Exercise instructions – Would you set down the lines running from the one that holds "Learning: Apriori, Eclat" to the final line of the listing, both included, exactly and with no others?

Supplied entries –
▽
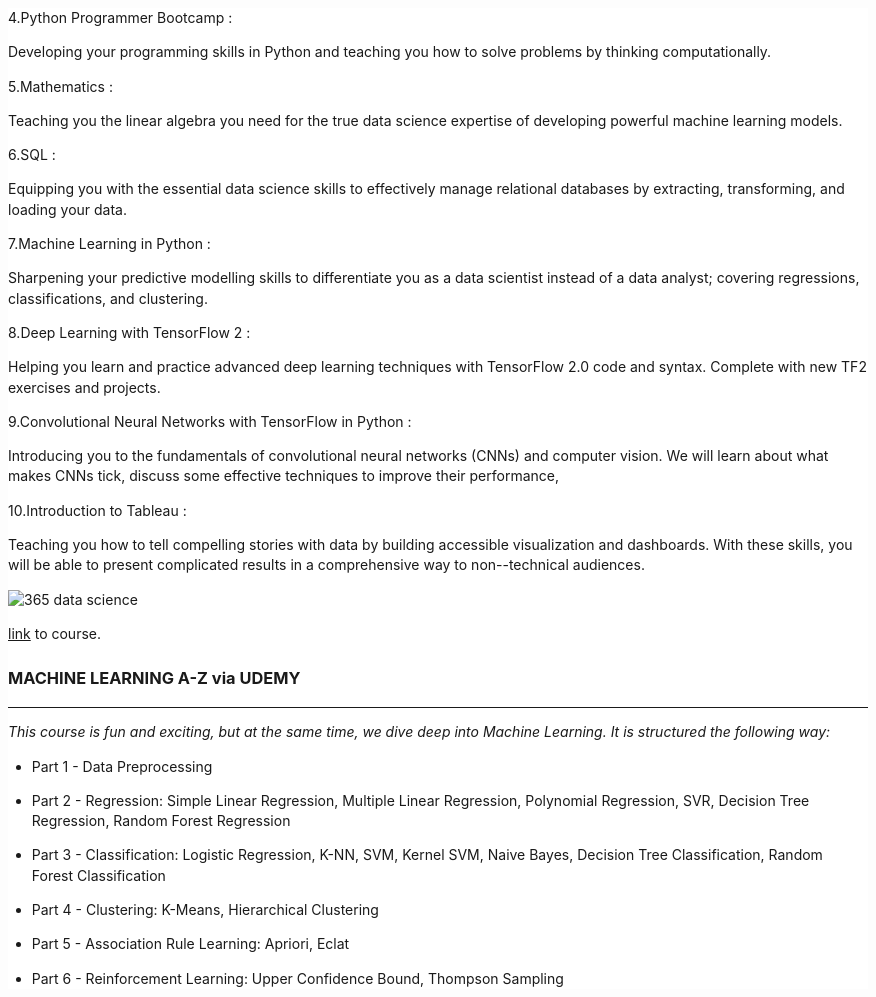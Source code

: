 4.Python Programmer Bootcamp :

Developing your programming skills in Python and teaching you how to solve problems by thinking computationally.

5.Mathematics :

Teaching you the linear algebra you need for the true data science expertise of developing powerful machine learning models.

6.SQL :

Equipping you with the essential data science skills to effectively manage relational databases by extracting, transforming, and loading your data.

7.Machine Learning in Python :

Sharpening your predictive modelling skills to differentiate you as a data scientist instead of a data analyst; covering regressions, classifications, and clustering.

8.Deep Learning with TensorFlow 2 :

Helping you learn and practice advanced deep learning techniques with TensorFlow 2.0 code and syntax. Complete with new TF2 exercises and projects.

9.Convolutional Neural Networks with TensorFlow in Python :

Introducing you to the fundamentals of convolutional neural networks (CNNs) and computer vision. We will learn about what makes CNNs tick, discuss some effective techniques to improve their performance,

10.Introduction to Tableau :

Teaching you how to tell compelling stories with data by building accessible visualization and dashboards. With these skills, you will be able to present complicated results in a comprehensive way to non--technical audiences.

![365 data science](https://365datascience.com/resources/certificates/DD-83827264CD.jpg)

[link](https://learn.365datascience.com/career-tracks/data-scientist/) to course.

### MACHINE LEARNING A-Z via UDEMY
----------------------

*This course is fun and exciting, but at the same time, we dive deep into Machine Learning. It is structured the following way:*

* Part 1 - Data Preprocessing

* Part 2 - Regression: Simple Linear Regression, Multiple Linear Regression, Polynomial Regression, SVR, Decision Tree Regression, Random Forest Regression

* Part 3 - Classification: Logistic Regression, K-NN, SVM, Kernel SVM, Naive Bayes, Decision Tree Classification, Random Forest Classification

* Part 4 - Clustering: K-Means, Hierarchical Clustering

* Part 5 - Association Rule Learning: Apriori, Eclat

* Part 6 - Reinforcement Learning: Upper Confidence Bound, Thompson Sampling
△
Worked solution –
* Part 5 - Association Rule Learning: Apriori, Eclat

* Part 6 - Reinforcement Learning: Upper Confidence Bound, Thompson Sampling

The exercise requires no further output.